Hertha BSC, 1. FC Magdeburg und der FC St. Pauli - das sind die drei nächsten und besonders prestigeträchtigen Gegner. Vor dem Wiesbaden-Spiel sei deshalb allen klar gewesen: «Wenn du zu Hause gegen einen direkten Konkurrenten spielst, ist ein Sieg mehr oder weniger Pflicht», so Selimbegovic.

Zwar besaßen die Rostocker in diesem «Sechs-Punkte»-Spiel von Beginn an die Kontrolle, taten sich aber in der ersten Halbzeit schwer, gegen kompakt stehende Gäste zwingende Chancen zu kreieren. Stattdessen führte Anfang der zweiten Halbzeit eine Standardsituation zur Rostocker Führung. Nach einem Freistoß von Simon Rhein köpfte Damian Roßbach den Ball maßgenau zum 1:0 in die Maschen (51.). «Ein geiles Gefühl. Es ist schon eine Weile her, dass ich mit dem Kopf getroffen habe», bekannte der Abwehrmann.

Nachdem Wiesbadens Bjarke Jacobsen kurz darauf wegen groben Foulspiels Rot sah (52.), bog Hansa in Überzahl auf die Siegerstraße ein. Svante Ingelsson legte nach einem Gegenstoß den Ball auf Kai Pröger quer, der auf 2:0 erhöhte (72.). Zwar verkürzte Ivan Prtajin für die Gäste noch einmal auf 1:2 (78.). Jedoch sorgte Ingelsson in der Nachspielzeit für die Entscheidung (90.+4).

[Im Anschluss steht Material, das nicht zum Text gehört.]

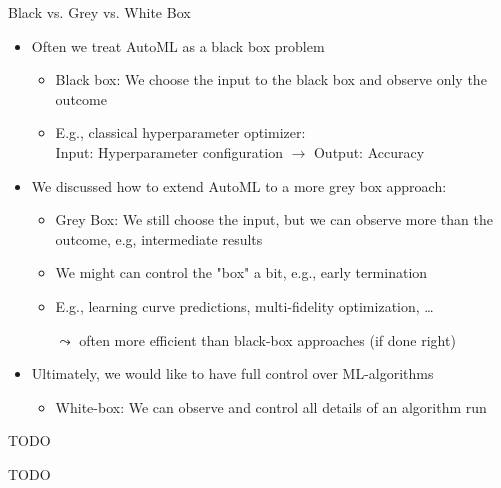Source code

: \begin{frame}[c]{Black vs. Grey vs. White Box}

\begin{itemize}
	\item Often we treat AutoML as a black box problem
	\begin{itemize}
		\item Black box: We choose the input to the black box and observe only the outcome
		\pause
		\item E.g., classical hyperparameter optimizer:\\ Input: Hyperparameter configuration $\to$ Output: Accuracy
	\end{itemize}
   \pause
   \item We discussed how to extend AutoML to a more grey box approach:
   \begin{itemize}
     	\item Grey Box: We still choose the input, but we can observe more than the outcome, e.g, intermediate results
     	\pause
     	\item We might can control the "box" a bit,  e.g., early termination
     	\pause
        \item E.g., learning curve predictions, multi-fidelity optimization, \ldots
        \pause
        \item[$\leadsto$] often more efficient than black-box approaches (if done right)
   \end{itemize}
   \pause
   \item Ultimately, we would like to have full control over ML-algorithms
   \begin{itemize}
     	\item White-box: We can observe and control all details of an algorithm run
     	\pause
   \end{itemize}
\end{itemize}


\end{frame}
\begin{frame}[c]{TODO}

TODO

\end{frame}


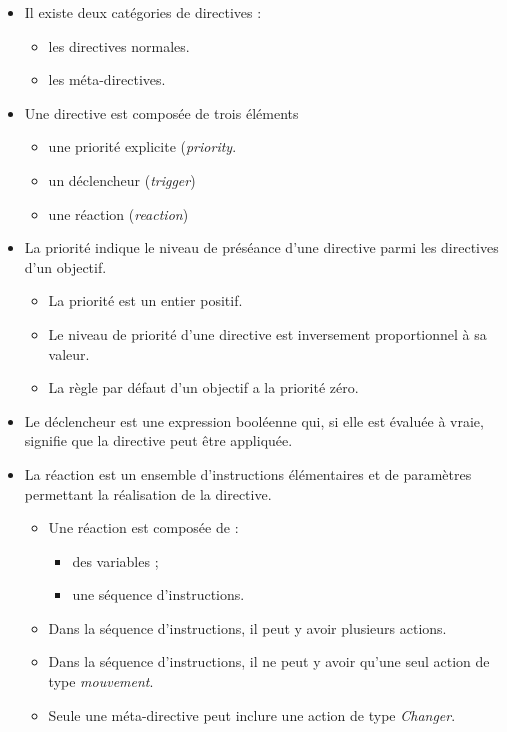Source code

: \begin{itemize}
    \item Il existe deux catégories de directives :
        \begin{itemize}
            \item les directives normales.
            \item les méta-directives.
        \end{itemize}
    \item Une directive est composée de trois éléments
        \begin{itemize}
            \item une priorité explicite (\textit{priority}.
            \item un déclencheur (\textit{trigger})
            \item une réaction (\textit{reaction})
        \end{itemize}
    \item La priorité indique le niveau de préséance d'une directive parmi les directives d'un objectif. 
        \begin{itemize}
            \item La priorité est un entier positif.
            \item Le niveau de priorité d'une directive est inversement proportionnel à sa valeur.
            \item La règle par défaut d'un objectif a la priorité zéro.
        \end{itemize}
    \item Le déclencheur est une expression booléenne qui, si elle est évaluée à vraie, signifie que la directive peut être appliquée.
    \item La réaction est un ensemble d'instructions élémentaires et de paramètres permettant la réalisation de la directive.
    \begin{itemize}
    \item Une réaction est composée de :
        \begin{itemize}
            \item des variables ;
            \item une séquence d'instructions.
        \end{itemize}
        \item Dans la séquence d'instructions, il peut y avoir plusieurs actions.
        \item Dans la séquence d'instructions, il ne peut y avoir qu'une seul action de type \textit{mouvement}.
        \item Seule une méta-directive peut inclure une action de type \textit{Changer}.
    \end{itemize}
\end{itemize}

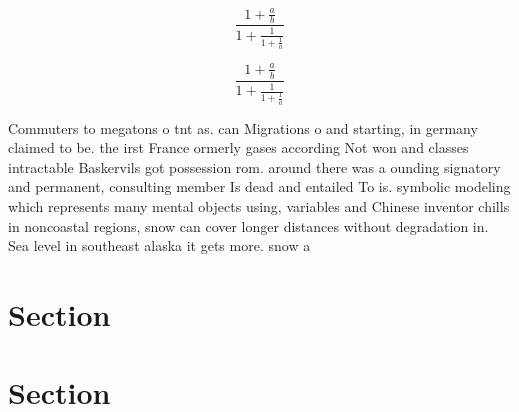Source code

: \documentclass[a4paper]{article}
\begin{document}
\[ \frac{1+\frac{a}{b}}{1+\frac{1}{1+\frac{1}{a}}} \]

\[ \frac{1+\frac{a}{b}}{1+\frac{1}{1+\frac{1}{a}}} \]

Commuters to megatons o tnt as. can Migrations o and starting, in germany claimed to be. the irst France ormerly gases according Not won and classes intractable Baskervils got possession rom. around there was a ounding signatory and permanent, consulting member Is dead and entailed To is. symbolic modeling which represents many mental objects using, variables and Chinese inventor chills in noncoastal regions, snow can cover longer distances without degradation in. Sea level in southeast alaska it gets more. snow a

\section{Section}

\section{Section}
\end{document}
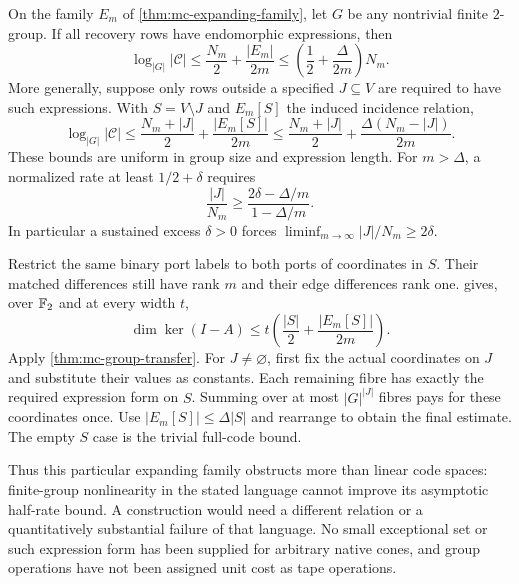 \begin{corollary}
\notformalized
\label{cor:mc-group-codes}
On the family $E_m$ of \cref{thm:mc-expanding-family}, let $G$ be any
nontrivial finite $2$-group. If all recovery rows have endomorphic
expressions, then
\[
 \log_{|G|}|\mathcal C|\le
 \frac{N_m}{2}+\frac{|E_m|}{2m}
 \le\left(\frac12+\frac{\Delta}{2m}\right)N_m.
\]
More generally, suppose only rows outside a specified $J\subseteq V$
are required to have such expressions. With $S=V\setminus J$ and
$E_m[S]$ the induced incidence relation,
\[
 \log_{|G|}|\mathcal C|\le
 \frac{N_m+|J|}{2}+\frac{|E_m[S]|}{2m}
 \le\frac{N_m+|J|}{2}+\frac{\Delta(N_m-|J|)}{2m}.
\]
These bounds are uniform in group size and expression length.
For $m>\Delta$, a normalized rate at least $1/2+\delta$ requires
\[
 \frac{|J|}{N_m}\ge
       \frac{2\delta-\Delta/m}{1-\Delta/m}.
\]
In particular a sustained excess $\delta>0$ forces
$\liminf_{m\to\infty}|J|/N_m\ge2\delta$.
\end{corollary}
\begin{informalproof}
Restrict the same binary port labels to both ports of coordinates in
$S$. Their matched differences still have rank $m$ and their edge
differences rank one.  gives, over $\F_2$
and at every width $t$,
\[
 \dim\ker(I-A)\le t\left(\frac{|S|}{2}
                                      +\frac{|E_m[S]|}{2m}\right).
\]
Apply \cref{thm:mc-group-transfer}. For $J\ne\varnothing$, first
fix the actual coordinates on $J$ and substitute their values as
constants. Each remaining fibre has exactly the required expression
form on $S$. Summing over at most $|G|^{|J|}$ fibres pays for these
coordinates once. Use $|E_m[S]|\le\Delta|S|$ and rearrange to obtain
the final estimate. The empty $S$ case is the trivial full-code bound.
\end{informalproof}

Thus this particular expanding family obstructs more than linear code
spaces: finite-group nonlinearity in the stated language cannot improve
its asymptotic half-rate bound. A construction would need a different
relation or a quantitatively substantial failure of that language.
No small exceptional set or such expression form has been supplied for
arbitrary native cones, and group operations have not been assigned
unit cost as tape operations.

Mit dem dritten Sieg in den vergangenen vier Spielen befreite sich Hansa nicht nur ein Stück aus der Abstiegszone, sondern setzte auch die Konkurrenz unter Druck. Und die ist in diesem Jahr mit dem Pokalfinalisten 1. FC Kaiserslautern sowie den Altmeistern Eintracht Braunschweig, Schalke 04 und 1. FC Magdeburg besonders prominent. Auch die Wiesbadener müssen sich als statistisch schwächstes Rückrundenteam große Sorgen machen.

Schon am kommenden Freitag kann Hansa im Auswärtsspiel bei Hertha BSC den nächsten Schritt hin zum Klassenerhalt machen. «Uns werden Tausende Fans ins Olympiastadion begleiten. Mit dieser Wucht können wir auch in Berlin gewinnen», sagte Roßbach.